In Montana, where no one knew Christie, there might be even more glossing over, Karla said. Moving there could be hard for the family in ways they couldn’t even fathom. And yet a strong part of Karla knew the decision to go was the right one for her and her family. And in her heart she knew: Christie would understand.
“After losing her,” Karla said, “we’ve been learning not to wait until tomorrow to do anything.”

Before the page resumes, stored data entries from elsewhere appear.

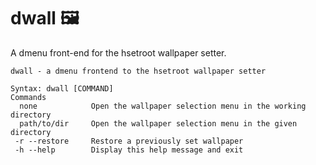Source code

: # dwall :framed_picture:
A dmenu front-end for the hsetroot wallpaper setter. 

```text
dwall - a dmenu frontend to the hsetroot wallpaper setter

Syntax: dwall [COMMAND]
Commands
  none            Open the wallpaper selection menu in the working directory
  path/to/dir     Open the wallpaper selection menu in the given directory
 -r --restore     Restore a previously set wallpaper
 -h --help        Display this help message and exit
```
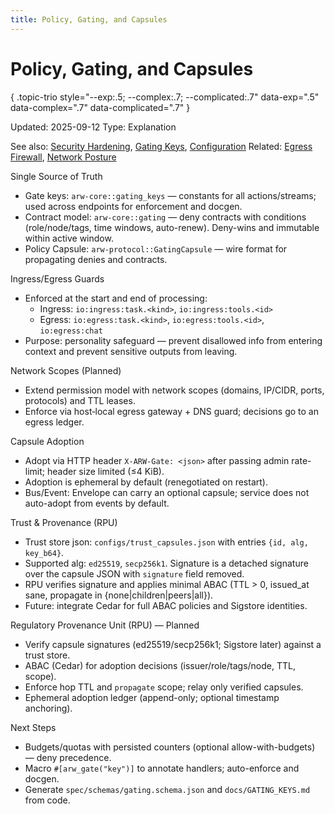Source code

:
 ```yaml
---
title: Policy, Gating, and Capsules
---
```


# Policy, Gating, and Capsules
{ .topic-trio style="--exp:.5; --complex:.7; --complicated:.7" data-exp=".5" data-complex=".7" data-complicated=".7" }

Updated: 2025-09-12
Type: Explanation

See also: [Security Hardening](guide/security_hardening.md), [Gating Keys](GATING_KEYS.md), [Configuration](CONFIGURATION.md)
Related: [Egress Firewall](architecture/egress_firewall.md), [Network Posture](guide/network_posture.md)

Single Source of Truth
- Gate keys: `arw-core::gating_keys` — constants for all actions/streams; used across endpoints for enforcement and docgen.
- Contract model: `arw-core::gating` — deny contracts with conditions (role/node/tags, time windows, auto-renew). Deny-wins and immutable within active window.
- Policy Capsule: `arw-protocol::GatingCapsule` — wire format for propagating denies and contracts.

Ingress/Egress Guards
- Enforced at the start and end of processing:
  - Ingress: `io:ingress:task.<kind>`, `io:ingress:tools.<id>`
  - Egress: `io:egress:task.<kind>`, `io:egress:tools.<id>`, `io:egress:chat`
- Purpose: personality safeguard — prevent disallowed info from entering context and prevent sensitive outputs from leaving.

Network Scopes (Planned)
- Extend permission model with network scopes (domains, IP/CIDR, ports, protocols) and TTL leases.
- Enforce via host‑local egress gateway + DNS guard; decisions go to an egress ledger.

Capsule Adoption
- Adopt via HTTP header `X-ARW-Gate: <json>` after passing admin rate-limit; header size limited (≤4 KiB).
- Adoption is ephemeral by default (renegotiated on restart).
- Bus/Event: Envelope can carry an optional capsule; service does not auto-adopt from events by default.

Trust & Provenance (RPU)
- Trust store json: `configs/trust_capsules.json` with entries `{id, alg, key_b64}`.
- Supported alg: `ed25519`, `secp256k1`. Signature is a detached signature over the capsule JSON with `signature` field removed.
- RPU verifies signature and applies minimal ABAC (TTL > 0, issued_at sane, propagate in {none|children|peers|all}).
- Future: integrate Cedar for full ABAC policies and Sigstore identities.

Regulatory Provenance Unit (RPU) — Planned
- Verify capsule signatures (ed25519/secp256k1; Sigstore later) against a trust store.
- ABAC (Cedar) for adoption decisions (issuer/role/tags/node, TTL, scope).
- Enforce hop TTL and `propagate` scope; relay only verified capsules.
- Ephemeral adoption ledger (append-only; optional timestamp anchoring).

Next Steps
- Budgets/quotas with persisted counters (optional allow-with-budgets) — deny precedence.
- Macro `#[arw_gate("key")]` to annotate handlers; auto-enforce and docgen.
- Generate `spec/schemas/gating.schema.json` and `docs/GATING_KEYS.md` from code.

In their forties, several of the other girls also opted to take an inventory of their lives and to embark on new journeys. Cathy made plans to cut back on her work as a makeup artist and to focus more on screenwriting. Marilyn thought she’d get into singing and acting in community theater, tapping back into talents she’d nurtured earlier in her life. Karen felt herself getting closer to a return to teaching, and that wasn’t all that was new for her. As she liked to put it, jokingly: “If tomorrow’s Monday, I’m starting a new diet!”
In middle age, the Ames girls’ interests took turns they never would have predicted earlier in their lives. Angela, for instance, who had built a successful public relations business in North Carolina, decided to start a second business, Finality Events.